The Harold and Jean Miner Theatre at Parkland was a great venue, intimate enough to be face to face with those on stage, but large enough to accommodate a crowd. Unfortunately seats weren’t quite filled, but I know from the finagling I did to make it there, it’s not an easy task to make it to such an event on a Monday evening.
What ensued in the allotted hour and a half was a series of avoidances, an astonishing amount of ignorance, repetition of a host of tired talking points, and the coining of a few new stock phrases that we will surely be hearing on the regular now. I’m not going to offer a blow by blow of the Q&A, though if you’re looking for that type of thing I would check out the Twitter threads from The News-Gazette and Mark Maxwell of WCIA, both of which do a bit of fact checking along the way.
The audience was definitely skewed to the left, despite a smattering of Davis supporters, and was quite vocal — from groans in response to all of the expected tropes trotted out by Davis and the bewildering lack of knowledge Halbrook had of anything going on in his state and/or district, to loud rebuttals by a few. At times the shouts were a bit much, but the level of frustration was understandable as the format was meant to allow Davis and Halbrook to speak without any sort of conflict.
Moderator Scott Beatty of WDWS did a decent job, given the obvious constraints of the format. He was there to read questions and keep the event moving. I commend him for asking for clarification and directing the representatives back to the question at hand when they veered off into other territory. The questions he chose reflected the political positions of a majority of the audience, and they forced Davis to attempt to defend his often indefensible stances and showed the utter lack of preparation Halbrook had for such an event.
I don’t feel the need to waste a lot of energy on Brad Halbrook’s contribution to the evening. In a word, or two, it was shockingly inane. He was not aware of a student loan crisis, or the existence of white nationalism, and his response to a question from a woman who described being on the other end of a gun from her alcoholic father, was something to the effect of “Welp, that’s the price we pay for our freedoms.” It’s frightening that this person, who is sponsoring a bill proposing that downstate Illinois secedes from Chicago, is making decisions in Springfield.

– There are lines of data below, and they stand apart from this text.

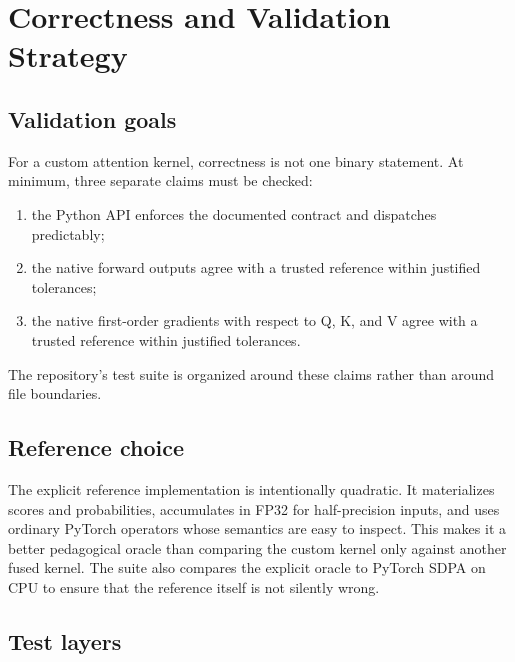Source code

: \chapter{Correctness and Validation Strategy}
\label{chap:correctness}

\section{Validation goals}

For a custom attention kernel, correctness is not one binary statement. At minimum, three separate claims must be checked:
\begin{enumerate}
  \item the Python API enforces the documented contract and dispatches predictably;
  \item the native forward outputs agree with a trusted reference within justified tolerances;
  \item the native first-order gradients with respect to Q, K, and V agree with a trusted reference within justified tolerances.
\end{enumerate}
The repository's test suite is organized around these claims rather than around file boundaries.

\section{Reference choice}

The explicit reference implementation is intentionally quadratic. It materializes scores and probabilities, accumulates in FP32 for half-precision inputs, and uses ordinary PyTorch operators whose semantics are easy to inspect. This makes it a better pedagogical oracle than comparing the custom kernel only against another fused kernel. The suite also compares the explicit oracle to PyTorch SDPA on CPU to ensure that the reference itself is not silently wrong.

\section{Test layers}

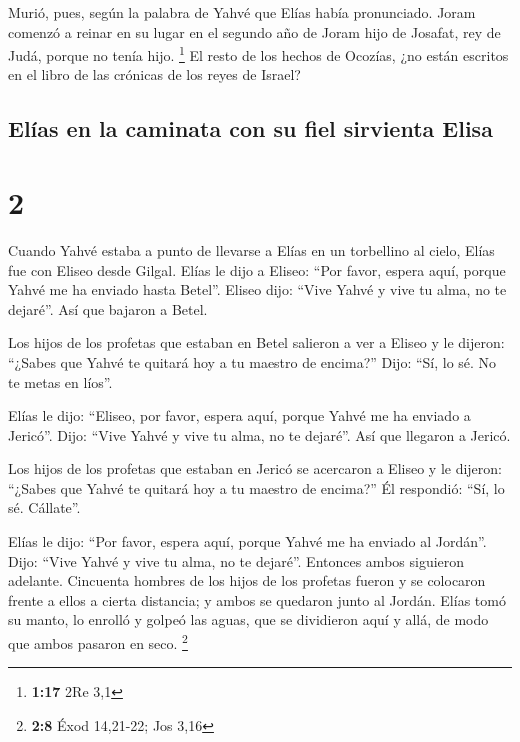  Murió, pues, según la palabra de Yahvé que Elías había
pronunciado. Joram comenzó a reinar en su lugar en el segundo año de
Joram hijo de Josafat, rey de Judá, porque no tenía hijo. \footnote{\textbf{1:17}
  2Re 3,1}  El resto de los hechos de Ocozías, ¿no están
escritos en el libro de las crónicas de los reyes de Israel?

\hypertarget{eluxedas-en-la-caminata-con-su-fiel-sirvienta-elisa}{%
\subsection{Elías en la caminata con su fiel sirvienta
Elisa}\label{eluxedas-en-la-caminata-con-su-fiel-sirvienta-elisa}}

\hypertarget{section-1}{%
\section{2}\label{section-1}}

 Cuando Yahvé estaba a punto de llevarse a Elías en un
torbellino al cielo, Elías fue con Eliseo desde Gilgal. 
Elías le dijo a Eliseo: ``Por favor, espera aquí, porque Yahvé me ha
enviado hasta Betel''. Eliseo dijo: ``Vive Yahvé y vive tu alma, no te
dejaré''. Así que bajaron a Betel.

 Los hijos de los profetas que estaban en Betel salieron a
ver a Eliseo y le dijeron: ``¿Sabes que Yahvé te quitará hoy a tu
maestro de encima?'' Dijo: ``Sí, lo sé. No te metas en líos''.

 Elías le dijo: ``Eliseo, por favor, espera aquí, porque
Yahvé me ha enviado a Jericó''. Dijo: ``Vive Yahvé y vive tu alma, no te
dejaré''. Así que llegaron a Jericó.

 Los hijos de los profetas que estaban en Jericó se
acercaron a Eliseo y le dijeron: ``¿Sabes que Yahvé te quitará hoy a tu
maestro de encima?'' Él respondió: ``Sí, lo sé. Cállate''.

 Elías le dijo: ``Por favor, espera aquí, porque Yahvé me
ha enviado al Jordán''. Dijo: ``Vive Yahvé y vive tu alma, no te
dejaré''. Entonces ambos siguieron adelante.  Cincuenta
hombres de los hijos de los profetas fueron y se colocaron frente a
ellos a cierta distancia; y ambos se quedaron junto al Jordán.
 Elías tomó su manto, lo enrolló y golpeó las aguas, que
se dividieron aquí y allá, de modo que ambos pasaron en seco.
\footnote{\textbf{2:8} Éxod 14,21-22; Jos 3,16}

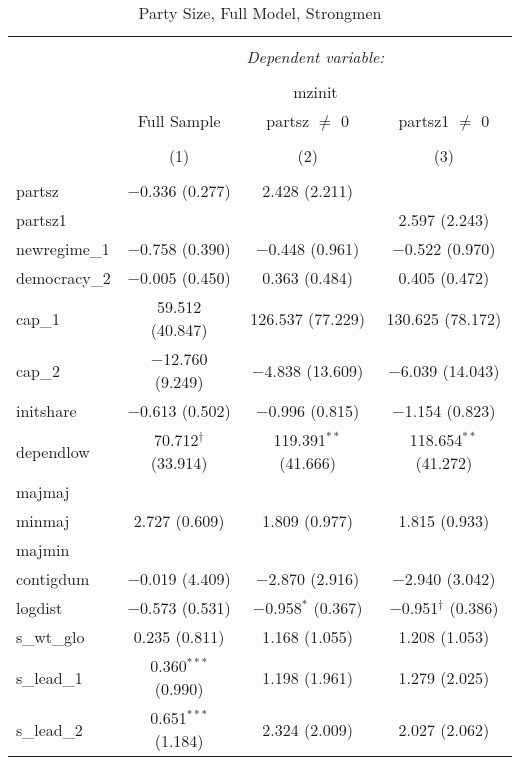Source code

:
\begin{table}[!htbp] \centering 
  \caption{Party Size, Full Model, Strongmen} 
  \label{} 
\begin{tabular}{@{\extracolsep{5pt}}lccc} 
\\[-1.8ex]\hline 
\hline \\[-1.8ex] 
 & \multicolumn{3}{c}{\textit{Dependent variable:}} \\ 
\cline{2-4} 
\\[-1.8ex] & \multicolumn{3}{c}{mzinit} \\ 
 & Full Sample & partsz $\neq$ 0 & partsz1 $\neq$ 0 \\ 
\\[-1.8ex] & (1) & (2) & (3)\\ 
\hline \\[-1.8ex] 
 partsz & $-$0.336 (0.277) & 2.428 (2.211) &  \\ 
  partsz1 &  &  & 2.597 (2.243) \\ 
  newregime\_1 & $-$0.758 (0.390) & $-$0.448 (0.961) & $-$0.522 (0.970) \\ 
  democracy\_2 & $-$0.005 (0.450) & 0.363 (0.484) & 0.405 (0.472) \\ 
  cap\_1 & 59.512 (40.847) & 126.537 (77.229) & 130.625 (78.172) \\ 
  cap\_2 & $-$12.760 (9.249) & $-$4.838 (13.609) & $-$6.039 (14.043) \\ 
  initshare & $-$0.613 (0.502) & $-$0.996 (0.815) & $-$1.154 (0.823) \\ 
  dependlow & 70.712$^{\dagger}$ (33.914) & 119.391$^{**}$ (41.666) & 118.654$^{**}$ (41.272) \\ 
  majmaj &  &  &  \\ 
  minmaj & 2.727 (0.609) & 1.809 (0.977) & 1.815 (0.933) \\ 
  majmin &  &  &  \\ 
  contigdum & $-$0.019 (4.409) & $-$2.870 (2.916) & $-$2.940 (3.042) \\ 
  logdist & $-$0.573 (0.531) & $-$0.958$^{*}$ (0.367) & $-$0.951$^{\dagger}$ (0.386) \\ 
  s\_wt\_glo & 0.235 (0.811) & 1.168 (1.055) & 1.208 (1.053) \\ 
  s\_lead\_1 & 0.360$^{***}$ (0.990) & 1.198 (1.961) & 1.279 (2.025) \\ 
  s\_lead\_2 & 0.651$^{***}$ (1.184) & 2.324 (2.009) & 2.027 (2.062) \\ 

\end{tabular}
\end{table}
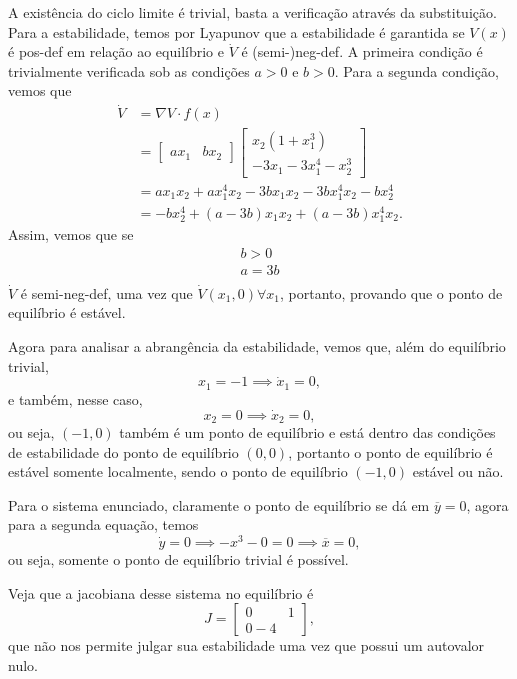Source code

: \documentclass[a4paper]{report}
\begin{document}
A existência do ciclo limite é trivial, basta a verificação através da substituição. Para a estabilidade, temos por Lyapunov que a estabilidade é garantida se $V(x)$ é pos-def em relação ao equilíbrio e $\dot{V}$ é (semi-)neg-def. A primeira condição é trivialmente verificada sob as condições $a>0$ e $b>0$. Para a segunda condição, vemos que
\begin{align*}
    \dot{V} &= \nabla V \cdot f(x) \\
	    &= \begin{bmatrix} ax_1 & bx_2 \end{bmatrix} \begin{bmatrix} x_2\left( 1+x_1^3 \right) \\ -3x_1 -3x_1^{4} -x_2^3 \end{bmatrix} \\
	    &= ax_1x_2 + ax_1^{4}x_2 -3bx_1x_2 -3bx_1^{4}x_2 -bx_2^{4} \\
	    &= -bx_2^{4} +\left( a-3b \right) x_1x_2 +\left( a-3b \right) x_1^{4}x_2
.\end{align*}
Assim, vemos que se
\begin{align*}
    b>0 \\
    a=3b \\
\end{align*}
$\dot{V}$ é semi-neg-def, uma vez que $\dot{V}\left( x_1,0 \right) \forall x_1$, portanto, provando que o ponto de equilíbrio é estável.

Agora para analisar a abrangência da estabilidade, vemos que, além do equilíbrio trivial, \[
x_1 = -1 \implies \dot{x}_1 = 0
,\] e também, nesse caso, \[
x_2 = 0 \implies \dot{x}_2 = 0
,\] ou seja, $\left( -1,0 \right) $ também é um ponto de equilíbrio e está dentro das condições de estabilidade do ponto de equilíbrio $\left( 0,0 \right) $, portanto o ponto de equilíbrio é estável somente localmente, sendo o ponto de equilíbrio $\left( -1,0 \right) $ estável ou não.



Para o sistema enunciado, claramente o ponto de equilíbrio se dá em $\overline{y}=0$, agora para a segunda equação, temos \[
    \dot{y} = 0 \implies -x^3 -0 = 0 \implies \overline{x} = 0
,\] ou seja, somente o ponto de equilíbrio trivial é possível.

Veja que a jacobiana desse sistema no equilíbrio é \[
    J = \begin{bmatrix} 0 & 1 \\ 0 -4 \end{bmatrix} 
,\] que não nos permite julgar sua estabilidade uma vez que possui um autovalor nulo.
\end{document}
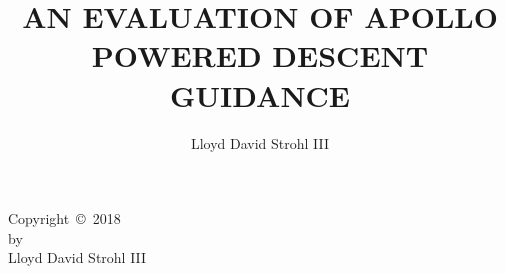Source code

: \documentclass{sdsu-thesis}
\author{Lloyd David Strohl III}
\title{AN EVALUATION OF APOLLO \\
  POWERED DESCENT GUIDANCE }
\theoremstyle{dtm}
\begin{document}
\maketitle

\makesignature

\begin{copyrightpage}
  Copyright~\copyright~2018 \\
  by \\
  Lloyd David Strohl III
\end{copyrightpage}



\begin{abstract}
  
\end{abstract}

\tableofcontents

\listoftables

\listoffigures
\end{document}
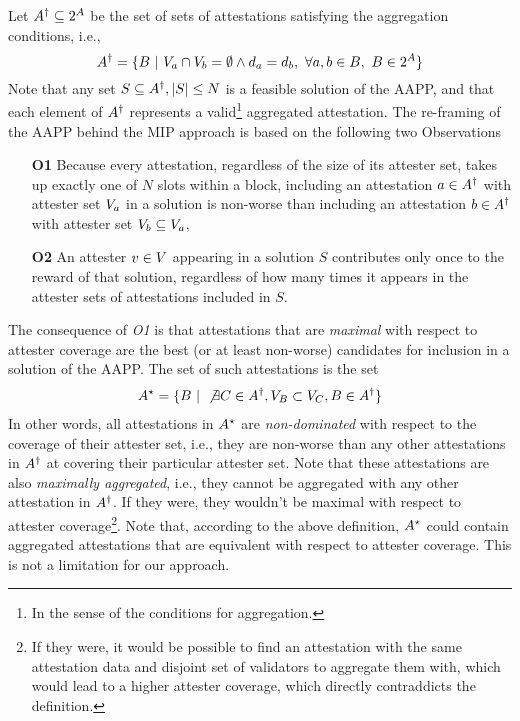 \documentclass{article}
\begin{document}
Let $A^{\dagger} \subseteq 2^{A}$ be the set of
sets of attestations satisfying the aggregation conditions, i.e.,
%
\begin{equation}
  A^{\dagger} = \{ B~|~V_{a} \cap V_{b} = \emptyset
  \land d_{a} = d_{b},~\forall a, b \in B,~B \in 2^{A} \}
\end{equation}
%
Note that any set $S \subseteq A^{\dagger}, |S| \leq N$ is a
feasible solution of the AAPP, and that each element of
$A^{\dagger}$ represents a valid\footnote{In the sense of the
conditions for aggregation.} aggregated attestation. The re-framing of the AAPP
behind the MIP approach is based on the following two Observations
%
\begin{enumerate}
  \item[\textbf{O1}] Because every attestation, regardless of the size of its
  attester set, takes up exactly one of $N$ slots within a block, including an
  attestation $a \in A^{\dagger}$ with attester set $V_{a}$
  in a solution is non-worse than including an attestation $b \in
  A^{\dagger}$ with attester set $V_{b} \subseteq
  V_{a}$,
  \item[\textbf{O2}] An attester $v \in V$ appearing in a
  solution $S$ contributes only once to the reward of that solution, regardless
  of how many times it appears in the attester sets of attestations included in
  $S$.
\end{enumerate}
%
The consequence of \emph{O1} is that attestations that are \emph{maximal} with
respect to attester coverage are the best (or at least non-worse) candidates
for inclusion in a solution of the AAPP. The set of such attestations is the
set
%
\begin{align}
  A^{\star} = \{ B~|~\not\exists C \in A^{\dagger},
  V_{B} \subset V_{C}, B \in A^{\dagger} \}
\end{align}
%
In other words, all attestations in $A^{\star}$ are
\emph{non-dominated} with respect to the coverage of their attester set, i.e.,
they are non-worse than any other attestations in $A^{\dagger}$ at
covering their particular attester set. Note that these attestations are also
\emph{maximally aggregated}, i.e., they cannot be aggregated with any other
attestation in $A^{\dagger}$. If they were, they wouldn't be
maximal with respect to attester coverage\footnote{If they were, it would be
possible to find an attestation with the same attestation data and disjoint set
of validators to aggregate them with, which would lead to a higher attester
coverage, which directly contraddicts the definition.}. Note that, according to
the above definition, $A^{\star}$ could contain aggregated
attestations that are equivalent with respect to attester coverage. This is not
a limitation for our approach.
\end{document}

A local group of concerned citizens put together a fact check flyer that they were handing out as we walked in the door, giving a list of typical Davis claims followed by his actual actions in Congress, and it was spot on the entire evening. A few recurring themes ran through his responses to questions on topics such as healthcare, gun violence, immigration, tariffs, and climate change: Pelosi and the Dems are to blame, he is super bipartisan (the 50th most bipartisan member of Congress as he repeated, ad nauseum), and anyone who opposes him or pushes back on him is under the influence of “political intoxication,” which is apparently replacing “vitriolic rhetoric” as his phrase of choice.
Like I said, there was nothing unexpected about this evening, but I still left unsettled. I’ve heard all of this regurgitated by Davis time and time again in the media, but it was difficult to sit 20 feet away from him and hear him be so dismissive in the faces of a lot of people who just want honest answers, not the same lines they can repeat verbatim at this point. When members of the audience pushed back, rather than acknowledge those concerns he argued back and accused them of being politically intoxicated, equating their voicing of concerns with the dangerous rhetoric peddled by the leader of his party day after day. When there was a glimmer of agreement — he supports a federal “red flag” law that would provide a process to remove firearms from those who may be a danger to themselves or others — he falls back on the unfounded claim that gun violence is a mental illness problem, characterizing all mass shooters as mentally ill. It was exhausting and left me feeling, to continue this whole intoxication theme, like I was hungover.
I don’t know that much was accomplished during the 90 minute event, except perhaps a renewed zeal for action as the 2020 election heats up.